The Insurance Investment Exchange events in March and May 2015 tackled a key dilemma for insurance companies: in today’s environment of challenged yields and regulatory change, where does the fixed income portfolio evolve to next? This thought leadership paper from summer 2015 echoes the ensuing debate, mixed in with our own analysis of macro and industry dynamics.

Abenomics. Draghinomics. Investor shock and monetary awe. Negative yields. Lower for longer. The new normal. Bond bubbles? And tail risk trouble?

This is the stuff insurance nightmares are made of. This is also the evolving macroeconomic reality that insurance companies inhabit, underscoring the need to think outside the box and innovate new approaches.

QE and Quo Vadis

We live in a world of unconventional monetary policy, where economies cluster at the zero interest rate bound and the ‘Big Four’ central banks (the US Federal Reserve, European Central Bank, the Bank of England and the Bank of Japan) have a combined balance sheet of $10 trillion after years of stimulus. Debt burdens are high. Wage growth is anaemic at best. The concomitant social tensions are evident. And geopolitical tensions are making an unwelcome return to the global stage after the extended entente cordiale of the last 25 years.

The situation gets more complicated. With the exception of the US, the rest are struggling to maintain the facade of growth. Japan’s bold ‘Abenomics’ experiment has failed to deliver so far, and Europe is battling the demons of Greece once again. China’s growth is slowing rapidly as its debt burden becomes destabilising, while growth in the other BRICS (Brazil, Russia, India and South Africa) is turning out to be mostly half-baked. Even where quantitative easing has had some success (chiefly, the US and UK), real wages have been stagnant.

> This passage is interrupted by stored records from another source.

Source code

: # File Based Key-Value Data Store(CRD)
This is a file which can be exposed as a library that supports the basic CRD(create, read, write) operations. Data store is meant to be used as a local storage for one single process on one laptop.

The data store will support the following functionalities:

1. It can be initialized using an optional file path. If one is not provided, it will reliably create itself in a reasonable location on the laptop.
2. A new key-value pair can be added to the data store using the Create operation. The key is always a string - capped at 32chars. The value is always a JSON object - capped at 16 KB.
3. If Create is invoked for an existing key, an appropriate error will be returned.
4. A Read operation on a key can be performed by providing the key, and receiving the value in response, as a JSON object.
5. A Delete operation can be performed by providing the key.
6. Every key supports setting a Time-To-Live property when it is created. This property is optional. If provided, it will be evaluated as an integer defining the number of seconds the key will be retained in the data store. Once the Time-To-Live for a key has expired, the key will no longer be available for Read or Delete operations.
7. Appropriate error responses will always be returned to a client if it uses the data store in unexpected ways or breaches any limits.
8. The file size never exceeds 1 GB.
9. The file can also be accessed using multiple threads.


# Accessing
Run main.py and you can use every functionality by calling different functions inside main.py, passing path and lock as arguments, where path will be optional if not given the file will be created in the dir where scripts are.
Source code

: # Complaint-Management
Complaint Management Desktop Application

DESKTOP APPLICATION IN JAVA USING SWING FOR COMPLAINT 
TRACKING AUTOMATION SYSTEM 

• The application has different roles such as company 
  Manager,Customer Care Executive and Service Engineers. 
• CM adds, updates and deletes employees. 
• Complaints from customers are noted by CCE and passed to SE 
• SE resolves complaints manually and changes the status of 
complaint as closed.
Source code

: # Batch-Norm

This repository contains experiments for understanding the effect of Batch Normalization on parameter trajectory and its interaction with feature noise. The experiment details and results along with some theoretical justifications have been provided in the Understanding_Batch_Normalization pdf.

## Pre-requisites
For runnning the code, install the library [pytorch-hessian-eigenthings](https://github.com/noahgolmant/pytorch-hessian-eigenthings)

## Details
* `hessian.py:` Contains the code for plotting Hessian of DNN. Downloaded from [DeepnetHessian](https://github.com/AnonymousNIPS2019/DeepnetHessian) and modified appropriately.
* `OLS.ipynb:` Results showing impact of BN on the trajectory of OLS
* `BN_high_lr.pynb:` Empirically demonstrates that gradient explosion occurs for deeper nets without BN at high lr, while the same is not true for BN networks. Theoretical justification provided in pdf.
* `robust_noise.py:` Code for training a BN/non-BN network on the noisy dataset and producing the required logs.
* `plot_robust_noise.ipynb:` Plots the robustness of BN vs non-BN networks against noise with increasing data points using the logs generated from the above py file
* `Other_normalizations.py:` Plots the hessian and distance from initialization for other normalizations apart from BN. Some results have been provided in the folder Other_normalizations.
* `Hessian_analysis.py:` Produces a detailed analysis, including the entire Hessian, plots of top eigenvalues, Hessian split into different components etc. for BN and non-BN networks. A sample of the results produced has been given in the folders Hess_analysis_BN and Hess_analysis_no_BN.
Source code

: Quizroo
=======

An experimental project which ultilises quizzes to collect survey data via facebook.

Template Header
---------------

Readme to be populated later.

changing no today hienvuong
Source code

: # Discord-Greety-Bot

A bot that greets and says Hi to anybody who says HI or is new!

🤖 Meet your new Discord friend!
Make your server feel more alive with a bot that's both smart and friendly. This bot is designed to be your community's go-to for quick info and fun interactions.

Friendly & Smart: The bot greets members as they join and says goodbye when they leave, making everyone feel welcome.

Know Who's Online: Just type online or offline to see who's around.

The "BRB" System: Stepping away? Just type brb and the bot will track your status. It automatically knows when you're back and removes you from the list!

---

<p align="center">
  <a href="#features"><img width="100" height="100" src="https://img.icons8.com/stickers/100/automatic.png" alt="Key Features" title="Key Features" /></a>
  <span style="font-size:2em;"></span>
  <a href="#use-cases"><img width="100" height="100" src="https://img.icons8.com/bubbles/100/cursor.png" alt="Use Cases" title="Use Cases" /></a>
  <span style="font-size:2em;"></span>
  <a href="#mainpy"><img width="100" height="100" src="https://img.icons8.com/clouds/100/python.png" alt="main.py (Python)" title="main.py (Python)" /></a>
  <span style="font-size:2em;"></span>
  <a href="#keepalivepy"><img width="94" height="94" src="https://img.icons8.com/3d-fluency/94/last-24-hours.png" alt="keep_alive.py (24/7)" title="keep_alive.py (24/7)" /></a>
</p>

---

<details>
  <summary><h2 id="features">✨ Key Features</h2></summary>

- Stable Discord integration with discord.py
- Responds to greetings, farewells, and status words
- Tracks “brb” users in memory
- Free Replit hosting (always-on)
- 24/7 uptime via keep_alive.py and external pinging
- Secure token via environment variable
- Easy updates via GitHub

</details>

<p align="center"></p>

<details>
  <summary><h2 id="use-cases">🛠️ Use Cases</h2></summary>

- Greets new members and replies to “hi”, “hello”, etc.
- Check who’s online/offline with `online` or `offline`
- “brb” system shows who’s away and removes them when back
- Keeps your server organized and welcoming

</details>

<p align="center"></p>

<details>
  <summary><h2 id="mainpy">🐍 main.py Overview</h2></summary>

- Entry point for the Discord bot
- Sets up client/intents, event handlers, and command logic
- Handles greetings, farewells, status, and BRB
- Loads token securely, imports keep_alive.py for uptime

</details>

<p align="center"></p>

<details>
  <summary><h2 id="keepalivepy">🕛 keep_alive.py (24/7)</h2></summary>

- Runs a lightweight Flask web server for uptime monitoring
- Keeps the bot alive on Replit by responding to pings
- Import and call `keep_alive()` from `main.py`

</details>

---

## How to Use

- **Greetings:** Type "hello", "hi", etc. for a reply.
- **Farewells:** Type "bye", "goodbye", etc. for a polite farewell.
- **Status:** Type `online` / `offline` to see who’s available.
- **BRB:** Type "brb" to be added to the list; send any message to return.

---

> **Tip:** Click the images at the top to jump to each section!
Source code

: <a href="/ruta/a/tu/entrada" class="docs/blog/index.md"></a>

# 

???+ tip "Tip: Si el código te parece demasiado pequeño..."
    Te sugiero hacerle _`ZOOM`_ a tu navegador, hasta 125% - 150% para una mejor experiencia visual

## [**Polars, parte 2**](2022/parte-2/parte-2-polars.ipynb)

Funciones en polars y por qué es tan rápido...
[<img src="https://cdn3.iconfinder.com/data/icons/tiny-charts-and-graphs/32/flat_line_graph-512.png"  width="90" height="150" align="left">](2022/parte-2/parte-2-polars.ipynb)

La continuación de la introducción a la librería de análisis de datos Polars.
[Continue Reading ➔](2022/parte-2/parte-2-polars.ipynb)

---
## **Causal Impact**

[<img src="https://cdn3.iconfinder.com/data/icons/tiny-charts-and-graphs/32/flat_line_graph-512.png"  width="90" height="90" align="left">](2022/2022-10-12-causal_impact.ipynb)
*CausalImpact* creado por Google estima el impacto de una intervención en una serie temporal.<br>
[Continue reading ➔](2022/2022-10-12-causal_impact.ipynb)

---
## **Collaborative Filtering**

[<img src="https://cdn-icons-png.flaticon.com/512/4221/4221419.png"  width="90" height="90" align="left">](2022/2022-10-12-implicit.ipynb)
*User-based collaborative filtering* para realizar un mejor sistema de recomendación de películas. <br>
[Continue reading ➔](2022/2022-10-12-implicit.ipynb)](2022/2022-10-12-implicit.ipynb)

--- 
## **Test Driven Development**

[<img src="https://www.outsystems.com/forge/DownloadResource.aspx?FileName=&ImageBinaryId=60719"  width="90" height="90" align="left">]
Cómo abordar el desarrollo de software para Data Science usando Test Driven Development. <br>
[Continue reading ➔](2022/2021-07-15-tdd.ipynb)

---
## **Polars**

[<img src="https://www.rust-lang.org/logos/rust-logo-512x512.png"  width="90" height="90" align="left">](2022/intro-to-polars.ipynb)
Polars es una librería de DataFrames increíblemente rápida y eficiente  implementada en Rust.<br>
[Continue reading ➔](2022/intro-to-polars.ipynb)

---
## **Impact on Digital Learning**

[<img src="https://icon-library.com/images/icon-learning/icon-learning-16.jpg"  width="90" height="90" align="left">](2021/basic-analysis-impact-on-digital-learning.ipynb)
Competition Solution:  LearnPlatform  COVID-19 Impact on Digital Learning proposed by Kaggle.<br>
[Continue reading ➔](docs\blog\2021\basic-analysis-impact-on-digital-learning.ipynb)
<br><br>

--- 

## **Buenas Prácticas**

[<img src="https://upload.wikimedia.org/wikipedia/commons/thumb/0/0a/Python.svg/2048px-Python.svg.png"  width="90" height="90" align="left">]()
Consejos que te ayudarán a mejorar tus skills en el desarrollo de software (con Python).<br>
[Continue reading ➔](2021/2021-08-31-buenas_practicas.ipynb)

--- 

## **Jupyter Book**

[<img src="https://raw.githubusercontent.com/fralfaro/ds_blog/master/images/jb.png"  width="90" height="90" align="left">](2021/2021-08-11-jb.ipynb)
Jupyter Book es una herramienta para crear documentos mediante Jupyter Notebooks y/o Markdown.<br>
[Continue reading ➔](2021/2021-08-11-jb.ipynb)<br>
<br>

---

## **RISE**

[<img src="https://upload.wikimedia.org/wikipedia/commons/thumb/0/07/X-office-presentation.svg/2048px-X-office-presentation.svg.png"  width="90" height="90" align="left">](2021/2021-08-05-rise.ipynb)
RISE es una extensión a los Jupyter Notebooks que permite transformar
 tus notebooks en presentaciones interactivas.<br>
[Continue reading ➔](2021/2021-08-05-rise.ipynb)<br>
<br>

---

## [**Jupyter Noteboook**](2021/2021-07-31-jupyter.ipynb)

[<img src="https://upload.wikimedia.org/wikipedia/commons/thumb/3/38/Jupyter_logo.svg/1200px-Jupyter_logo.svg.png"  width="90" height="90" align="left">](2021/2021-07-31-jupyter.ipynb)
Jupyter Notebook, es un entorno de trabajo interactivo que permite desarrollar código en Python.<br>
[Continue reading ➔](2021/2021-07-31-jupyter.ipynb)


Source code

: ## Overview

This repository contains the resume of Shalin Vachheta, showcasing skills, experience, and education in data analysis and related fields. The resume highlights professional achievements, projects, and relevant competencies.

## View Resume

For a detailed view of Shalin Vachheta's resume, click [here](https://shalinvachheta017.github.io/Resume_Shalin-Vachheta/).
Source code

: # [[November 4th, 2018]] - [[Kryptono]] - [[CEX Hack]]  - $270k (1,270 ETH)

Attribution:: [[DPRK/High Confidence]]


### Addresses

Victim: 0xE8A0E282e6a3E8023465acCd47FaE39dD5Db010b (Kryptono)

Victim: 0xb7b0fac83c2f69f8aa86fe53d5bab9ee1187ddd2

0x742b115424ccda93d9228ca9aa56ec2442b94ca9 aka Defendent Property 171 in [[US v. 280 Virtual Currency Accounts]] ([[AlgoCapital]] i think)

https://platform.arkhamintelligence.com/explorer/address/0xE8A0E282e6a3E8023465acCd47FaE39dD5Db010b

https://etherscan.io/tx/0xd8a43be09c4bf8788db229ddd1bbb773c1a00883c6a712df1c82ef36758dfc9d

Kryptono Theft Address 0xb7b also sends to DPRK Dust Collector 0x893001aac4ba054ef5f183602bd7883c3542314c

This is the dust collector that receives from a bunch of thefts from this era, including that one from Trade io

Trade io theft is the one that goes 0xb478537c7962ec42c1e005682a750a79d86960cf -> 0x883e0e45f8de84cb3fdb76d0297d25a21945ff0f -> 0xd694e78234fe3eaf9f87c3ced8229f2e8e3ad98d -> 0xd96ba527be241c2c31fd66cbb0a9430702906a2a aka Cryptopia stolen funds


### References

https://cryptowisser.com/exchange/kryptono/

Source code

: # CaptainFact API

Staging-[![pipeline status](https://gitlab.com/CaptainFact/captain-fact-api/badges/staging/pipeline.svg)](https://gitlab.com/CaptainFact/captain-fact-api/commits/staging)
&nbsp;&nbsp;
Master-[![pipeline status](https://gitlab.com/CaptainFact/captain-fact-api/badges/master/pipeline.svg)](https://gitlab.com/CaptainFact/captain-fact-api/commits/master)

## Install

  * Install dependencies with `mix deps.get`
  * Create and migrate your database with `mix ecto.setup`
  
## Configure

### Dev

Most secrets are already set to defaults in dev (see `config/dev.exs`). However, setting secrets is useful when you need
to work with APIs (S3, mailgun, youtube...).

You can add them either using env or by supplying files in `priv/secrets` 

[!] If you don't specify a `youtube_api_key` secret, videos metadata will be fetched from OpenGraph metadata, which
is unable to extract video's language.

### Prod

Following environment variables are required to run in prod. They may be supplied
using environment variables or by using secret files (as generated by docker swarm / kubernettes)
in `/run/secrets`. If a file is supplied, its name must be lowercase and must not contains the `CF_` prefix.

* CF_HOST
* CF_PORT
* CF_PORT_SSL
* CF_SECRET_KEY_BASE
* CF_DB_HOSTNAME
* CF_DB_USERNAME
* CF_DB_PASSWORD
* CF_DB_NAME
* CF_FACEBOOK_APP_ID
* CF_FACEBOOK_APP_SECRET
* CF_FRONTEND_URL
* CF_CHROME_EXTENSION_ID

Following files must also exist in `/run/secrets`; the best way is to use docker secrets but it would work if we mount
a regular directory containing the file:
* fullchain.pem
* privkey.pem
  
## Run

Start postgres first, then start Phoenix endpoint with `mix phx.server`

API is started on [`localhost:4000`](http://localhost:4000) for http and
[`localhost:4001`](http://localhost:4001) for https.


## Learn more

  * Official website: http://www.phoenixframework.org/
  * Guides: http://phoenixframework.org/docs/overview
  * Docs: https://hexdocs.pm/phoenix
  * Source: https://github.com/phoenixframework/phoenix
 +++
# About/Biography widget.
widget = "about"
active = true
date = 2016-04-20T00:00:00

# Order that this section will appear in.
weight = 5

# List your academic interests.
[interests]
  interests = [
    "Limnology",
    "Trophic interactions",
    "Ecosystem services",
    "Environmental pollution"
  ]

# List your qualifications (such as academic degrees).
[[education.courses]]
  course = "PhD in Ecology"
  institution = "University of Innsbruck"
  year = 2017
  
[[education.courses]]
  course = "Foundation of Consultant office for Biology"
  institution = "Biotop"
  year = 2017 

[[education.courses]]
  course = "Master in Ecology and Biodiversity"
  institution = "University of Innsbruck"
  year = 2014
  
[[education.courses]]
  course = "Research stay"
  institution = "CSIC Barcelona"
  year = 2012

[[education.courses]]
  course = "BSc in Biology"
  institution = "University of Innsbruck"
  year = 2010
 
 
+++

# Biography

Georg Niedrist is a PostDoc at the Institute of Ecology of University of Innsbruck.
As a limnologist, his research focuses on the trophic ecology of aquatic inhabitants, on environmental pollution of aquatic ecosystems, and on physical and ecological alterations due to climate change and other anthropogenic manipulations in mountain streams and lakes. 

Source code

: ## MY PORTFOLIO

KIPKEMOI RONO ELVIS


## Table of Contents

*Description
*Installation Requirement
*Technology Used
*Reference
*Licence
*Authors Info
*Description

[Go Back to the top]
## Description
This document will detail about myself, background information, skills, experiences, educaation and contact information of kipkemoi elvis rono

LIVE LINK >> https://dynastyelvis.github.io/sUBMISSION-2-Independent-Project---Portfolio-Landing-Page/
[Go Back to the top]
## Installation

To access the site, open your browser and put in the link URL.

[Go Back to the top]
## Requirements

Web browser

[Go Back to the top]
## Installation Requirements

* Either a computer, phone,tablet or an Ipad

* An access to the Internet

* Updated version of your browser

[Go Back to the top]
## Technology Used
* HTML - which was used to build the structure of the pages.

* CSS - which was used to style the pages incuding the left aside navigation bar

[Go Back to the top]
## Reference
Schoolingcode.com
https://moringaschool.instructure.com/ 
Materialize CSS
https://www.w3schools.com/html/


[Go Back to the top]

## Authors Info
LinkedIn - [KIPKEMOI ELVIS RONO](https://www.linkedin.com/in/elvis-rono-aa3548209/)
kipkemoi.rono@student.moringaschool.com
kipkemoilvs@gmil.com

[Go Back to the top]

These are not the foundations that policymakers wish for when planning for recovery. Inflation is conspicuously absent, and with it, any realistic prospect of deleveraging in real terms.  Even in the US, where growth has been sustained in recent quarters, the Federal Reserve has made it clear it is focused on unemployment reduction and wage growth as key determinants of genuine success. So far, there is very little evidence that these policies are delivering sustained results.

Throw falling oil prices into this disinflationary environment and you ratchet up the stress factor for policymakers. Already, the rapid fall in oil prices has caused inflation to significantly undershoot expectations. Europe tipped into outright deflation in December while the UK CPI fell to 0% in February – the lowest since records began. Meanwhile, the wider risks to growth mount. Against the stimulus of lower oil prices, the IMF cited lower investment, market volatility, stagnation in Europe and Japan, and geopolitical events as risks that forced them to revise global growth lower by 0.3 per cent.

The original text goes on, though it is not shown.